To process those doubts, I created Sunny — a character who has to confront similar feelings in a far more literal way.
Sunny Side Down is a story about being trapped. Trapped in the past. Trapped by your circumstances. But mostly: trapped by the barriers you set yourself.
Every character in the story wrestles with this in some way or another. Even the world Sunny and Pit travel through reflects that sense of stagnation. A world stuck in the past and past its prime: old cars rusting in junkyards, struggling village shops, half-abandoned farmhouses, and the inevitable fading of summer into autumn.
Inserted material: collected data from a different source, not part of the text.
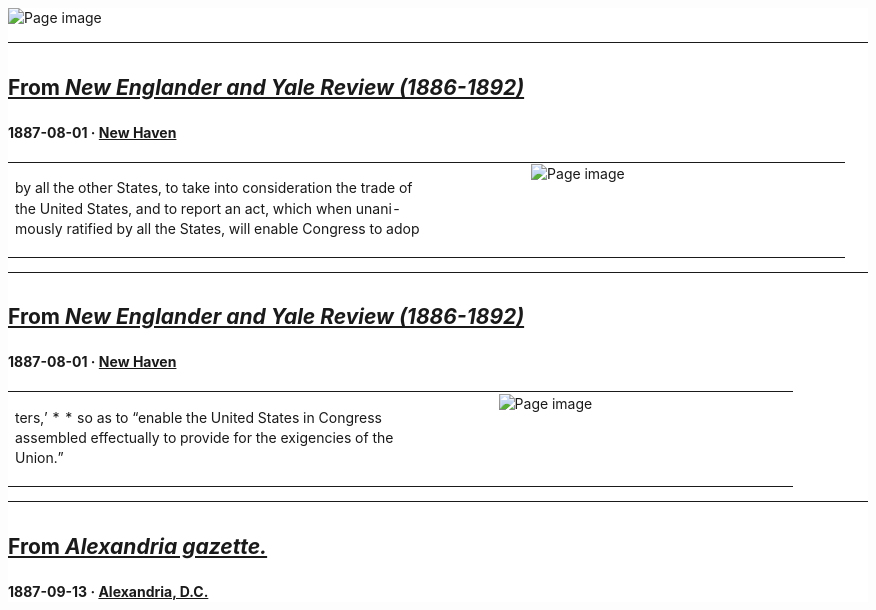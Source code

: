 <img alt="Page image" src="https://tile.loc.gov/image-services/iiif/service:ndnp:in:batch_in_gary_ver01:data:sn87056600:0020219154A:1887060101:0200/pct:69.74813174647107,43.733509234828496,12.067533905341822,5.38698328935796/!600,600/0/default.jpg"/>
</td>
</tr></table>

---

## [From _New Englander and Yale Review (1886-1892)_](https://archive.org/details/sim_new-englander-and-yale-review_1887-08_47_209/page/n33/mode/1up?view=theater)

#### 1887-08-01 &middot; [New Haven](http://dbpedia.org/resource/New_Haven%2C_Connecticut)

<table style="width: 100%;"><tr><td style="width: 50%">

  
by all the other States, to take into consideration the trade of  
the United States, and to report an act, which when unani-  
mously ratified by all the States, will enable Congress to adop
</td><td style="width: 50%; max-height: 75%; margin: auto; display: block;">
<img alt="Page image" src="https://iiif.archive.org/image/iiif/2/sim_new-englander-and-yale-review_1887-08_47_209%2Fsim_new-englander-and-yale-review_1887-08_47_209_jp2.zip%2Fsim_new-englander-and-yale-review_1887-08_47_209_jp2%2Fsim_new-englander-and-yale-review_1887-08_47_209_0033.jp2/pct:22.76615969581749,56.7007299270073,66.82509505703422,5.313868613138686/600,/0/default.jpg"/>
</td>
</tr></table>

---

## [From _New Englander and Yale Review (1886-1892)_](https://archive.org/details/sim_new-englander-and-yale-review_1887-08_47_209/page/n34/mode/1up?view=theater)

#### 1887-08-01 &middot; [New Haven](http://dbpedia.org/resource/New_Haven%2C_Connecticut)

<table style="width: 100%;"><tr><td style="width: 50%">

  
ters,’ * * so as to “enable the United States in Congress  
assembled effectually to provide for the exigencies of the  
Union.”
</td><td style="width: 50%; max-height: 75%; margin: auto; display: block;">
<img alt="Page image" src="https://iiif.archive.org/image/iiif/2/sim_new-englander-and-yale-review_1887-08_47_209%2Fsim_new-englander-and-yale-review_1887-08_47_209_jp2.zip%2Fsim_new-englander-and-yale-review_1887-08_47_209_jp2%2Fsim_new-englander-and-yale-review_1887-08_47_209_0034.jp2/pct:13.97338403041825,18.978102189781023,66.68250950570342,5.138686131386861/600,/0/default.jpg"/>
</td>
</tr></table>

---

## [From _Alexandria gazette._](https://www.loc.gov/resource/sn85025007/1887-09-13/ed-1/?sp=3)

#### 1887-09-13 &middot; [Alexandria, D.C.](http://dbpedia.org/resource/Alexandria%2C_Virginia)

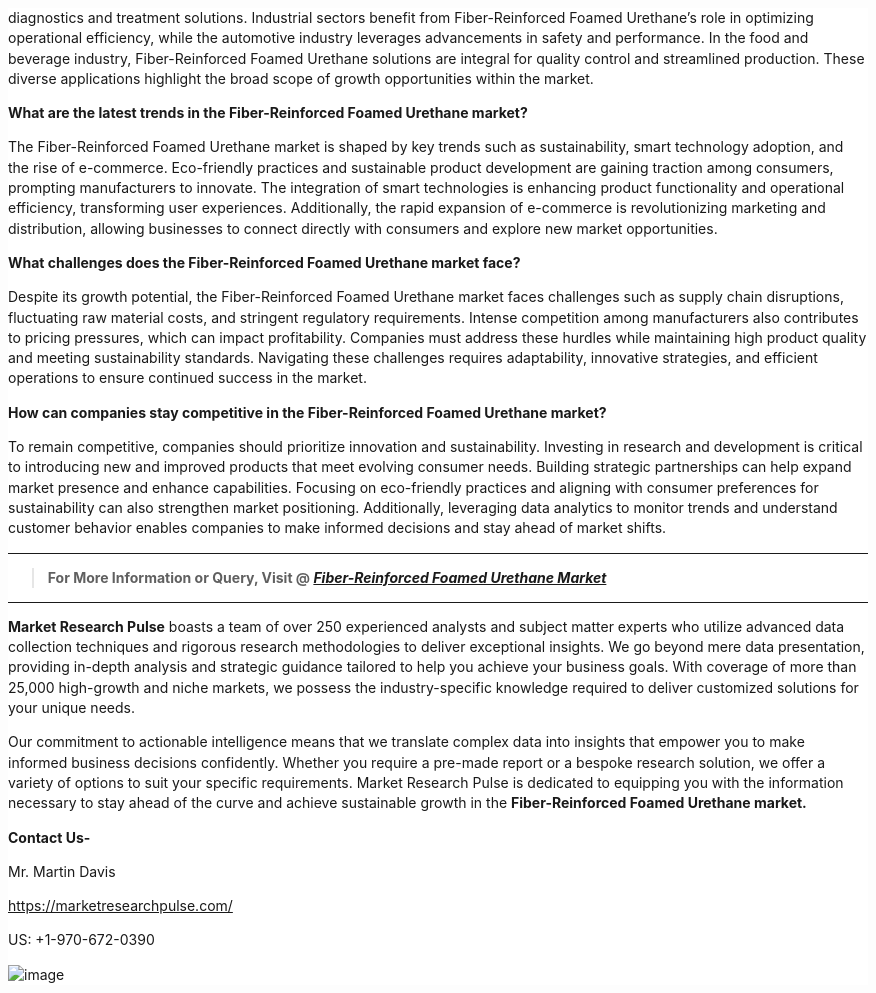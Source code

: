diagnostics and treatment solutions. Industrial sectors benefit from Fiber-Reinforced Foamed Urethane&rsquo;s role in optimizing operational efficiency, while the automotive industry leverages advancements in safety and performance. In the food and beverage industry, Fiber-Reinforced Foamed Urethane solutions are integral for quality control and streamlined production. These diverse applications highlight the broad scope of growth opportunities within the market.</p><p><strong>What are the latest trends in the Fiber-Reinforced Foamed Urethane market?</strong></p><p>The Fiber-Reinforced Foamed Urethane market is shaped by key trends such as sustainability, smart technology adoption, and the rise of e-commerce. Eco-friendly practices and sustainable product development are gaining traction among consumers, prompting manufacturers to innovate. The integration of smart technologies is enhancing product functionality and operational efficiency, transforming user experiences. Additionally, the rapid expansion of e-commerce is revolutionizing marketing and distribution, allowing businesses to connect directly with consumers and explore new market opportunities.</p><p><strong>What challenges does the Fiber-Reinforced Foamed Urethane market face?</strong></p><p>Despite its growth potential, the Fiber-Reinforced Foamed Urethane market faces challenges such as supply chain disruptions, fluctuating raw material costs, and stringent regulatory requirements. Intense competition among manufacturers also contributes to pricing pressures, which can impact profitability. Companies must address these hurdles while maintaining high product quality and meeting sustainability standards. Navigating these challenges requires adaptability, innovative strategies, and efficient operations to ensure continued success in the market.</p><p><strong>How can companies stay competitive in the Fiber-Reinforced Foamed Urethane market?</strong></p><p>To remain competitive, companies should prioritize innovation and sustainability. Investing in research and development is critical to introducing new and improved products that meet evolving consumer needs. Building strategic partnerships can help expand market presence and enhance capabilities. Focusing on eco-friendly practices and aligning with consumer preferences for sustainability can also strengthen market positioning. Additionally, leveraging data analytics to monitor trends and understand customer behavior enables companies to make informed decisions and stay ahead of market shifts.</p><hr /><blockquote><p><strong>For More Information or Query, Visit @&nbsp;<em><a href="https://marketresearchpulse.com/report/132527/fiber-reinforced-foamed-urethane-market?utm_source=Linkedin&utm_medium=0119">Fiber-Reinforced Foamed Urethane Market</a></em></strong></p></blockquote><hr /><p><strong>Market Research Pulse</strong> boasts a team of over 250 experienced analysts and subject matter experts who utilize advanced data collection techniques and rigorous research methodologies to deliver exceptional insights. We go beyond mere data presentation, providing in-depth analysis and strategic guidance tailored to help you achieve your business goals. With coverage of more than 25,000 high-growth and niche markets, we possess the industry-specific knowledge required to deliver customized solutions for your unique needs.</p><p>Our commitment to actionable intelligence means that we translate complex data into insights that empower you to make informed business decisions confidently. Whether you require a pre-made report or a bespoke research solution, we offer a variety of options to suit your specific requirements. Market Research Pulse is dedicated to equipping you with the information necessary to stay ahead of the curve and achieve sustainable growth in the <strong>Fiber-Reinforced Foamed Urethane market.</strong></p><p><strong>Contact Us-</strong></p><p>Mr. Martin Davis</p><p>https://marketresearchpulse.com/</p><p>US: +1-970-672-0390</p>
![image](https://github.com/user-attachments/assets/98f0dd78-860e-4bd8-afd5-d42720cbae70)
This is what the places of my childhood in Bavaria became: Once lively, rural towns that felt victim to the displacement of retail trade and turned into ghosts.
But despite all the nostalgia I put in the story, I wanted it to be a dark comedy – heavily influenced by my love of English and German humor.


I couldn’t turn Sunny Side Down into a movie, as I desperately strived to all that time ago. But I realized that the story still mattered to me, and changing the medium opened up new possibilities. Working in a comic format lifted constraints and allowed me to discover new ways of expressing myself, which were simply not possible before.
I could now explore symbolism more freely, shift art styles to reflect character emotions, and choose a stylized look that invites readers to project themselves into the main characters. I was no longer held back by casting, budgets, or external logistics, and so many factors outside of my control.
I could now tell the story my way.
Sometimes things don’t go the way you planned.
But that doesn’t mean you’ve failed.
It just means there might be another way through.
Seven years later, I think I’ve come to terms with myself.
It’s still scary sometimes. Like working on this project is scary. But it’s a good kind of scary.